Since that’s what we’ll get, I’ll judge them on their own merits, while holding my nose just a bit — and reading a friend’s copies, instead of buying my own. But it’s more smart comics that I really want.
DC doesn’t seem to like innovative design narratives in their comics. Part of the reason is probably because of their digital initiative. No one at DC seems to want a Chris Ware-style design narrative for Superman. What Moore and Gibbons did only works for comics because that’s the intent of that design. 9-panel grids only work if you understand that the comic book is basically a newspaper page on its side, so it can fit 18 grids of information comfortably. On a digital screen, it doesn’t translate as easily.
@Gary – “DC doesn’t seem to like innovative design narratives in their comics”
Batwoman and Swamp Thing aren’t innovative?
“It’s a follow-up to Watchmen‘s sophistication that we need, not more stories starring these characters.”
That’s totally it. That, in a nutshell, is what I was trying to get across.
I don’t read many super-hero comics anymore either. But it’s for an entirely different reason than Jeff’s. As someone who’s read super-hero comics for some time, almost everything I read now seems like it’s got amnesia, like it doesn’t know these ideas have been done before and done better — or worse, that elements in the current story have already been deconstructed and shown as profoundly silly. There’s a way out of that, of course — to go into winking Supreme mode — and that’s how you know the writer is aware of this past work. I don’t see much of that consciousness out there right now.
Again, just my personal view. But not entirely a matter of taste.
@ Julian: It’s only natural, I think, that there is going to be overlapping and layering of ideas to a point where it’s difficult to discern the point of origin. But now I’m thinking back to the difficulty of world building from the previous podcast with the difficulty of continuity. Do creators need to “wink the eye” to what came before me–and therefore adhere (to some extent) to continuity? Or can they move onward as each re-presents the old in a new way without the burden of what came before?
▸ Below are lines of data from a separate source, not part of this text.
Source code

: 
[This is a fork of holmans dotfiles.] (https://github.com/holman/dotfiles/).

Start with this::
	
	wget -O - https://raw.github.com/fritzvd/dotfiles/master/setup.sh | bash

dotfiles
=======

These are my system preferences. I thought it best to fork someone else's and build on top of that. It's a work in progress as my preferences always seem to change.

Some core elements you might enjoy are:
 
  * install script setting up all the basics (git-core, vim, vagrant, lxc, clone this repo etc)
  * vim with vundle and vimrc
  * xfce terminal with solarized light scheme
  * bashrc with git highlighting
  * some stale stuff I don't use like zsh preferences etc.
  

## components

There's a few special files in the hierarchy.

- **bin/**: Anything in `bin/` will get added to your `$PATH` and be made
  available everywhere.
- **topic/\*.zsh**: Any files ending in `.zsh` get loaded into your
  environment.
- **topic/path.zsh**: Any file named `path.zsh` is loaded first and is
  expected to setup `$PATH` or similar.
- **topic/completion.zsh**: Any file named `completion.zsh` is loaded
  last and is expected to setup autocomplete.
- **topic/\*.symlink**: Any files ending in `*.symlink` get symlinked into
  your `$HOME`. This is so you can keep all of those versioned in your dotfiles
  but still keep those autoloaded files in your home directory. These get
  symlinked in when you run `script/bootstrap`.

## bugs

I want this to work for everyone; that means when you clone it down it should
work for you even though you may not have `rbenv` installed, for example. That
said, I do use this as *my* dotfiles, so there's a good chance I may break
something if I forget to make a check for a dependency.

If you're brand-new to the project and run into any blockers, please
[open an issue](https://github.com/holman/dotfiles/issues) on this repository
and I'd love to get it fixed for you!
I bring this up because it seems–in part–that the creators involved with this project opted for the latter: Move forward with creating something new from the old.
Sure, I would be far more interested in what Moore and Gibbons would do given the chance; but that’s not going to happen, so there’s no point in pursuing that train of thought. However, you do ask, “What’s to gain from this?” I’m not sure if my response to your question is exactly on the mark, but I think there is some value to some thought about why one might read these prequels–though I don’t find there to be a need to excessive circular discussions on the matter. But it’s worth asking, “Why should I buy this comic?” or an even better question: “What am I interested in buying this comic?” I’m hesitant to offer an answer because it’s such a subjective question, but I’d be curious to know the reasons others come up with and as equally interested in know what answers to those questions they found from the comics themselves.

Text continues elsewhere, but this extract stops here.